Hand back every line from the beginning of the data below through the line containing "Das erste Ziel", word for word and free of pictures.

□ □ □ □ □

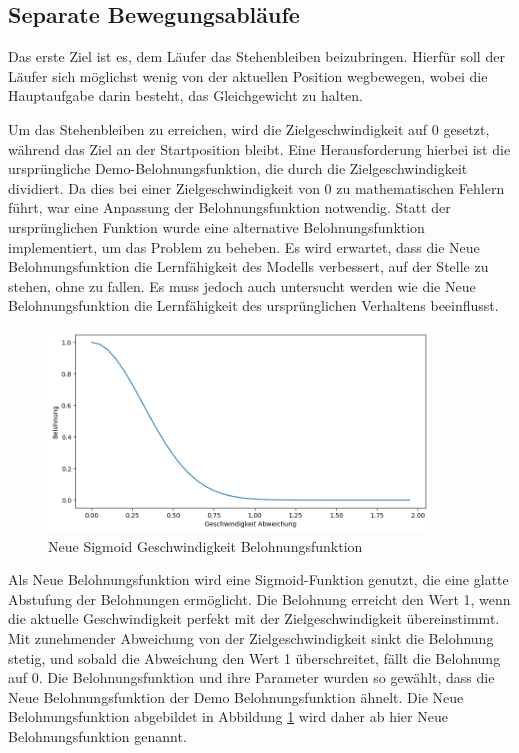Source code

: \subsection{Separate Bewegungsabläufe}

Das erste Ziel ist es, dem Läufer das Stehenbleiben beizubringen. Hierfür soll der Läufer sich möglichst wenig von der aktuellen Position wegbewegen, wobei die Hauptaufgabe darin besteht, das Gleichgewicht zu halten.

Um das Stehenbleiben zu erreichen, wird die Zielgeschwindigkeit auf 0 gesetzt, während das Ziel an der Startposition bleibt. Eine Herausforderung hierbei ist die ursprüngliche Demo-Belohnungsfunktion, die durch die Zielgeschwindigkeit dividiert. Da dies bei einer Zielgeschwindigkeit von 0 zu mathematischen Fehlern führt, war eine Anpassung der Belohnungsfunktion notwendig. Statt der ursprünglichen Funktion wurde eine alternative Belohnungsfunktion implementiert, um das Problem zu beheben. Es wird erwartet, dass die Neue Belohnungsfunktion die Lernfähigkeit des Modells verbessert, auf der Stelle zu stehen, ohne zu fallen. Es muss jedoch auch untersucht werden wie die Neue Belohnungsfunktion die Lernfähigkeit des ursprünglichen Verhaltens beeinflusst.

\begin{figure}[H]
  \centering  
  \includegraphics[width=0.9\textwidth]{img/plot_vel_reward_neu}
  \caption{Neue Sigmoid Geschwindigkeit Belohnungsfunktion}
  \label{fig:plot_vel_reward_neu}
\end{figure}

Als Neue Belohnungsfunktion wird eine Sigmoid-Funktion genutzt, die eine glatte Abstufung der Belohnungen ermöglicht. Die Belohnung erreicht den Wert 1, wenn die aktuelle Geschwindigkeit perfekt mit der Zielgeschwindigkeit übereinstimmt. Mit zunehmender Abweichung von der Zielgeschwindigkeit sinkt die Belohnung stetig, und sobald die Abweichung den Wert 1 überschreitet, fällt die Belohnung auf 0. Die Belohnungsfunktion und ihre Parameter wurden so gewählt, dass die Neue Belohnungsfunktion der Demo Belohnungsfunktion ähnelt. Die Neue Belohnungsfunktion abgebildet in Abbildung \ref{fig:plot_vel_reward_neu} wird daher ab hier Neue Belohnungsfunktion genannt.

□ □ □ □ □

### Response area
Source code

: \subsection{Separate Bewegungsabläufe}

Das erste Ziel ist es, dem Läufer das Stehenbleiben beizubringen. Hierfür soll der Läufer sich möglichst wenig von der aktuellen Position wegbewegen, wobei die Hauptaufgabe darin besteht, das Gleichgewicht zu halten.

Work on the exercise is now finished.